West Indian cricketer

William Henry Mignon (1874 in Lewisham, London – 30 November 1965 in the West Indies) was a West Indian cricketer who toured with the first West Indian touring side to England in 1900. He was the son of Edward Adolphus Seymour Mignon and Margaret Bridget (née Campbell).

Born in England he emigrated to Grenada in the West Indies in the 1890s. Being in Grenada his opportunities to play in big cricket matches were limited.

He was described before the 1900 tour as "The best amateur bowler in the West Indies. He gets on a lot of work both ways, and uses his head a good deal. He generally bowls a medium pace, but he has a very fast ball up his sleeve. As a batsman, often makes runs, and fields well, especially at slip. As hard as nails, and can bowl all day". On the tour he took 30 wickets at an average of just under 30. Besides the two professional bowlers he was the most heavily used but his bowling was regarded as "very disappointing" perhaps because "at the start of the trip he was by no means fit". His batting also proved a disappointment. He took 5–162 against Gloucestershire and eventually took the wicket of Gilbert Jessop after his rapid innings. His best bowling was the 10 wickets he took against Lancashire.

His only first-class appearances were for AB St Hill's combined team which toured Trinidad in 1898-99 and 1900-01.

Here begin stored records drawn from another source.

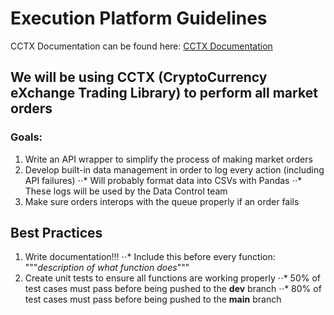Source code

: # Execution Platform Guidelines
CCTX Documentation can be found here: [CCTX Documentation](https://docs.ccxt.com/en/latest/)
## We will be using CCTX (CryptoCurrency eXchange Trading Library) to perform all market orders
### Goals:
1. Write an API wrapper to simplify the process of making market orders
2. Develop built-in data management in order to log every action (including API failures)
  ⋅⋅* Will probably format data into CSVs with Pandas
  ⋅⋅* These logs will be used by the Data Control team
4. Make sure orders interops with the queue properly if an order fails

## Best Practices
1. Write documentation!!!
  ⋅⋅* Include this before every function: """*description of what function does*"""
2. Create unit tests to ensure all functions are working properly
  ⋅⋅* 50% of test cases must pass before being pushed to the **dev** branch
  ⋅⋅* 80% of test cases must pass before being pushed to the **main** branch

He had played for Grenada against Lord Hawke's team in 1896-97 where he impressed taking 6-44 for St. George's C.C. against the tourists. He also played for the combined Grenada/St. Vincent team in Grenada against Bennett's side in 1901-02. In the first match against Bennett's team he took 5–70 in the only innings of the English side bowling alongside Richard Ollivierre. In the second match he added 53 for the last wicket with O.C. Arthur, after the combined side had been reduced to 67–9, although they still lost heavily.